The slaying of two journalists Wednesday as they broadcast live to a television audience in Virginia is still seared on our screens and our minds, but it's a moment not only to mourn but also to learn lessons.
The horror isn't just one macabre double-murder, but the unrelenting toll of gun violence that claims one life every 16 minutes on average in the United States. Three quick data points:
■ More Americans die in gun homicides and suicides every six months than have died in the last 25 years in every terrorist attack and the wars in Afghanistan and Iraq combined.
■ More Americans have died from guns in the United States since 1968 than on battlefields of all the wars in U.S. history.
■ American children are 14 times as likely to die from guns as children in other developed countries, according to David Hemenway, a Harvard professor and author of an excellent book on firearm safety.
Bryce Williams, as the Virginia killer was known to viewers when he worked as a broadcaster, apparently obtained the gun used to murder his former co-workers Alison Parker and Adam Ward in response to the June massacre in a South Carolina church — an example of how gun violence begets gun violence.
Williams may have been mentally disturbed, given that he videotaped Wednesday's killings and then posted them on Facebook.
"I've been a human powder keg for a while . just waiting to go BOOM!!!!," Williams reportedly wrote in a lengthy fax sent to ABC News after the killings.

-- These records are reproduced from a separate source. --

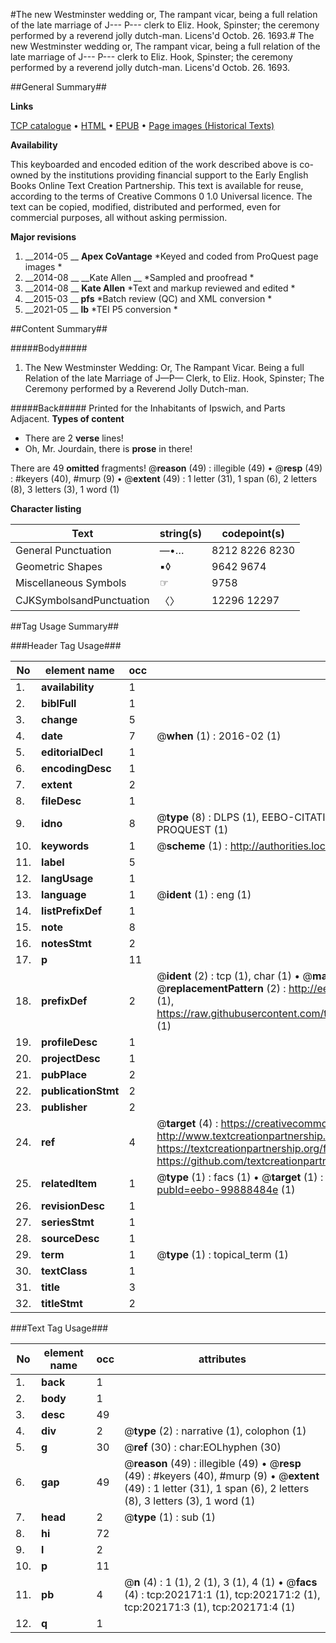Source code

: #The new Westminster wedding or, The rampant vicar, being a full relation of the late marriage of J--- P--- clerk to Eliz. Hook, Spinster; the ceremony performed by a reverend jolly dutch-man. Licens'd Octob. 26. 1693.#
The new Westminster wedding or, The rampant vicar, being a full relation of the late marriage of J--- P--- clerk to Eliz. Hook, Spinster; the ceremony performed by a reverend jolly dutch-man. Licens'd Octob. 26. 1693.

##General Summary##

**Links**

[TCP catalogue](http://www.ota.ox.ac.uk/tcp/)  • 
[HTML](http://tei.it.ox.ac.uk/tcp/Texts-HTML/free/B27/B27772.html)  • 
[EPUB](http://tei.it.ox.ac.uk/tcp/Texts-EPUB/free/B27/B27772.epub) • 
[Page images (Historical Texts)](https://historicaltexts.jisc.ac.uk/eebo-99888484e)

**Availability**

This keyboarded and encoded edition of the work described above is co-owned by the
    institutions providing financial support to the Early English Books Online Text Creation
    Partnership. This text is available for reuse, according to the terms of  Creative Commons 0 1.0 Universal
    licence. The text can be copied, modified, distributed and performed, even for commercial
    purposes, all without asking permission.

**Major revisions**

1. __2014-05 __ __Apex CoVantage__ *Keyed and coded from ProQuest page images *
1. __2014-08 __ __Kate Allen __ *Sampled and proofread *
1. __2014-08 __ __Kate Allen__ *Text and markup reviewed and edited *
1. __2015-03 __ __pfs__ *Batch review (QC) and XML conversion *
1. __2021-05 __ __lb__ *TEI P5 conversion *

##Content Summary##

#####Body#####

1. The New Westminster Wedding: Or, The Rampant Vicar. Being a full Relation of the late Marriage of J—P— Clerk, to Eliz. Hook, Spinster; The Ceremony performed by a Reverend Jolly Dutch-man.

#####Back#####
Printed for the Inhabitants of Ipswich, and Parts Adjacent.
**Types of content**

  * There are 2 **verse** lines!
  * Oh, Mr. Jourdain, there is **prose** in there!

There are 49 **omitted** fragments! 
 @__reason__ (49) : illegible (49)  •  @__resp__ (49) : #keyers (40), #murp (9)  •  @__extent__ (49) : 1 letter (31), 1 span (6), 2 letters (8), 3 letters (3), 1 word (1)

**Character listing**


|Text|string(s)|codepoint(s)|
|---|---|---|
|General Punctuation|—•…|8212 8226 8230|
|Geometric Shapes|▪◊|9642 9674|
|Miscellaneous Symbols|☞|9758|
|CJKSymbolsandPunctuation|〈〉|12296 12297|

##Tag Usage Summary##

###Header Tag Usage###

|No|element name|occ|attributes|
|---|---|---|---|
|1.|__availability__|1||
|2.|__biblFull__|1||
|3.|__change__|5||
|4.|__date__|7| @__when__ (1) : 2016-02 (1)|
|5.|__editorialDecl__|1||
|6.|__encodingDesc__|1||
|7.|__extent__|2||
|8.|__fileDesc__|1||
|9.|__idno__|8| @__type__ (8) : DLPS (1), EEBO-CITATION (1), VID (1), EEBO-PROQUEST (1), STC (3), PROQUEST (1)|
|10.|__keywords__|1| @__scheme__ (1) : http://authorities.loc.gov/ (1)|
|11.|__label__|5||
|12.|__langUsage__|1||
|13.|__language__|1| @__ident__ (1) : eng (1)|
|14.|__listPrefixDef__|1||
|15.|__note__|8||
|16.|__notesStmt__|2||
|17.|__p__|11||
|18.|__prefixDef__|2| @__ident__ (2) : tcp (1), char (1)  •  @__matchPattern__ (2) : ([0-9\-]+):([0-9IVX]+) (1), (.+) (1)  •  @__replacementPattern__ (2) : http://eebo.chadwyck.com/downloadtiff?vid=$1&page=$2 (1), https://raw.githubusercontent.com/textcreationpartnership/Texts/master/tcpchars.xml#$1 (1)|
|19.|__profileDesc__|1||
|20.|__projectDesc__|1||
|21.|__pubPlace__|2||
|22.|__publicationStmt__|2||
|23.|__publisher__|2||
|24.|__ref__|4| @__target__ (4) : https://creativecommons.org/publicdomain/zero/1.0/ (1), http://www.textcreationpartnership.org/docs/. (1), https://textcreationpartnership.org/faq/#faq05 (1), https://github.com/textcreationpartnership (1)|
|25.|__relatedItem__|1| @__type__ (1) : facs (1)  •  @__target__ (1) : https://data.historicaltexts.jisc.ac.uk/view?pubId=eebo-99888484e (1)|
|26.|__revisionDesc__|1||
|27.|__seriesStmt__|1||
|28.|__sourceDesc__|1||
|29.|__term__|1| @__type__ (1) : topical_term (1)|
|30.|__textClass__|1||
|31.|__title__|3||
|32.|__titleStmt__|2||


###Text Tag Usage###

|No|element name|occ|attributes|
|---|---|---|---|
|1.|__back__|1||
|2.|__body__|1||
|3.|__desc__|49||
|4.|__div__|2| @__type__ (2) : narrative (1), colophon (1)|
|5.|__g__|30| @__ref__ (30) : char:EOLhyphen (30)|
|6.|__gap__|49| @__reason__ (49) : illegible (49)  •  @__resp__ (49) : #keyers (40), #murp (9)  •  @__extent__ (49) : 1 letter (31), 1 span (6), 2 letters (8), 3 letters (3), 1 word (1)|
|7.|__head__|2| @__type__ (1) : sub (1)|
|8.|__hi__|72||
|9.|__l__|2||
|10.|__p__|11||
|11.|__pb__|4| @__n__ (4) : 1 (1), 2 (1), 3 (1), 4 (1)  •  @__facs__ (4) : tcp:202171:1 (1), tcp:202171:2 (1), tcp:202171:3 (1), tcp:202171:4 (1)|
|12.|__q__|1||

Whether or not Williams was insane, our policies on guns are demented — not least in that we don't even have universal background checks to keep weapons out of the hands of people waiting to go boom.
The lesson from the ongoing carnage is not that we need a modern prohibition (that would raise constitutional issues and be impossible politically), but that we should address gun deaths as a public health crisis. To protect the public, we regulate toys and mutual funds, ladders and swimming pools. Shouldn't we regulate guns as seriously as we regulate toys?
The Occupational Safety and Health Administration has seven pages of regulations concerning ladders, which are involved in 300 deaths in America annually. Yet the federal government doesn't make what I would call a serious effort to regulate guns, which are involved in the deaths of more than 33,000 people in America annually, according to the Centers for Disease Control and Prevention (that includes suicides, murders and accidents).
Gun proponents often say things to me like: What about cars? They kill, too, but we don't try to ban them!
Cars are actually the best example of the public health approach that we should apply to guns. Over the decades, we have systematically taken steps to make cars safer: We adopted seatbelts and air bags, limited licenses for teenage drivers, cracked down on drunken driving and established roundabouts and better crosswalks, auto safety inspections and rules about texting while driving.
This approach has been stunningly successful. By my calculations, if we had the same auto fatality rate as in 1921, we would have 715,000 Americans dying annually from cars. We have reduced the fatality rate by more than 95 percent.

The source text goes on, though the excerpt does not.